---------- Given information ----------

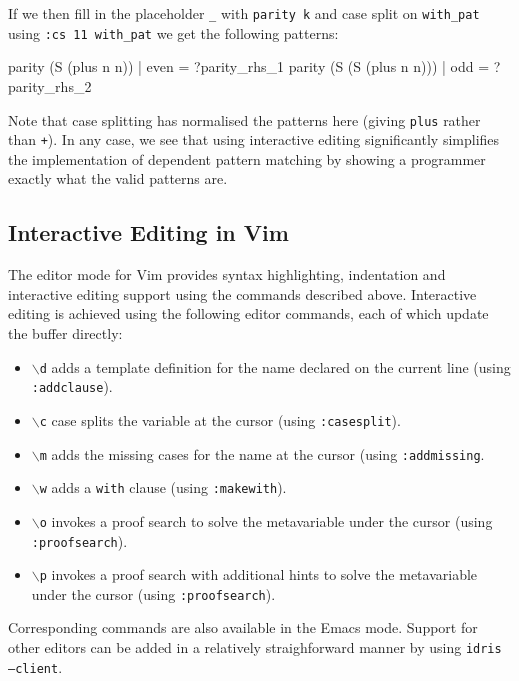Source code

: \noindent
If we then fill in the placeholder \texttt{\_} with \texttt{parity k} and
case split on \texttt{with\_pat} using \texttt{:cs 11 with\_pat} we get
the following patterns:

\begin{code}
  parity (S (plus n n)) | even = ?parity_rhs_1
  parity (S (S (plus n n))) | odd = ?parity_rhs_2
\end{code}

\noindent
Note that case splitting has normalised the patterns here (giving
\texttt{plus} rather than \texttt{+}). In any case,
we see that using interactive editing significantly simplifies the
implementation of dependent pattern matching by showing a programmer exactly
what the valid patterns are.

\subsection{Interactive Editing in Vim}

The editor mode for Vim provides syntax highlighting, indentation and
interactive editing support using the commands described above. Interactive
editing is achieved using the following editor commands, each of which
update the buffer directly:

\begin{itemize}
\item \texttt{$\backslash$d} adds a template definition for the name declared
on the current line (using \texttt{:addclause}).
\item \texttt{$\backslash$c} case splits the variable at the cursor
(using \texttt{:casesplit}).
\item \texttt{$\backslash$m} adds the missing cases for the name at the
cursor (using \texttt{:addmissing}.
\item \texttt{$\backslash$w} adds a \texttt{with} clause (using
\texttt{:makewith}). 
\item \texttt{$\backslash$o} invokes a proof search to solve the metavariable
under the cursor (using \texttt{:proofsearch}).
\item \texttt{$\backslash$p} invokes a proof search with additional hints
to solve the metavariable
under the cursor (using \texttt{:proofsearch}).
\end{itemize}

\noindent
Corresponding commands are also available in the Emacs mode. Support for
other editors can be added in a relatively straighforward manner by using
\texttt{idris --client}.


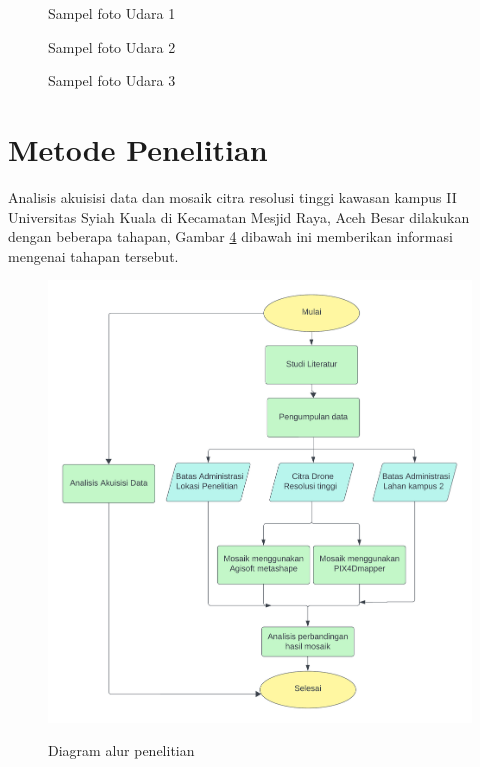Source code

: \begin{figure}[H]
        \centering
	\caption{Sampel foto Udara 1}
	\label{Sampel foto Udara 1} %
\end{figure}
\begin{figure}[H]
        \centering
	\caption{Sampel foto Udara 2}
	\label{Sampel foto Udara 2} %
\end{figure}
\begin{figure}[H]
        \centering
	\caption{Sampel foto Udara 3}
	\label{Sampel foto Udara 3} %
\end{figure}

\section{Metode Penelitian}

Analisis akuisisi data dan mosaik citra resolusi tinggi kawasan kampus II Universitas Syiah Kuala di Kecamatan Mesjid Raya, Aceh Besar dilakukan dengan beberapa tahapan, Gambar \ref{alur} dibawah ini memberikan informasi mengenai tahapan tersebut.

\begin{figure}[H]
	\centering
	{\includegraphics [width = 11.5cm,]{image/blank diagram.png}}
	\caption{Diagram alur penelitian}
	\label{alur} %
\end{figure}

----------

__Problem details__.
Quote every record above exactly, omitting any pictures they contain.

__Output for this exercise__.
Source code

: \noindent
If we then fill in the placeholder \texttt{\_} with \texttt{parity k} and
case split on \texttt{with\_pat} using \texttt{:cs 11 with\_pat} we get
the following patterns:

\begin{code}
  parity (S (plus n n)) | even = ?parity_rhs_1
  parity (S (S (plus n n))) | odd = ?parity_rhs_2
\end{code}

\noindent
Note that case splitting has normalised the patterns here (giving
\texttt{plus} rather than \texttt{+}). In any case,
we see that using interactive editing significantly simplifies the
implementation of dependent pattern matching by showing a programmer exactly
what the valid patterns are.

\subsection{Interactive Editing in Vim}

The editor mode for Vim provides syntax highlighting, indentation and
interactive editing support using the commands described above. Interactive
editing is achieved using the following editor commands, each of which
update the buffer directly:

\begin{itemize}
\item \texttt{$\backslash$d} adds a template definition for the name declared
on the current line (using \texttt{:addclause}).
\item \texttt{$\backslash$c} case splits the variable at the cursor
(using \texttt{:casesplit}).
\item \texttt{$\backslash$m} adds the missing cases for the name at the
cursor (using \texttt{:addmissing}.
\item \texttt{$\backslash$w} adds a \texttt{with} clause (using
\texttt{:makewith}). 
\item \texttt{$\backslash$o} invokes a proof search to solve the metavariable
under the cursor (using \texttt{:proofsearch}).
\item \texttt{$\backslash$p} invokes a proof search with additional hints
to solve the metavariable
under the cursor (using \texttt{:proofsearch}).
\end{itemize}

\noindent
Corresponding commands are also available in the Emacs mode. Support for
other editors can be added in a relatively straighforward manner by using
\texttt{idris --client}.


Source code

: \begin{figure}[H]
        \centering
	\caption{Sampel foto Udara 1}
	\label{Sampel foto Udara 1} %
\end{figure}
\begin{figure}[H]
        \centering
	\caption{Sampel foto Udara 2}
	\label{Sampel foto Udara 2} %
\end{figure}
\begin{figure}[H]
        \centering
	\caption{Sampel foto Udara 3}
	\label{Sampel foto Udara 3} %
\end{figure}

\section{Metode Penelitian}

Analisis akuisisi data dan mosaik citra resolusi tinggi kawasan kampus II Universitas Syiah Kuala di Kecamatan Mesjid Raya, Aceh Besar dilakukan dengan beberapa tahapan, Gambar \ref{alur} dibawah ini memberikan informasi mengenai tahapan tersebut.

\begin{figure}[H]
	\centering
	{\includegraphics [width = 11.5cm,]{image/blank diagram.png}}
	\caption{Diagram alur penelitian}
	\label{alur} %
\end{figure}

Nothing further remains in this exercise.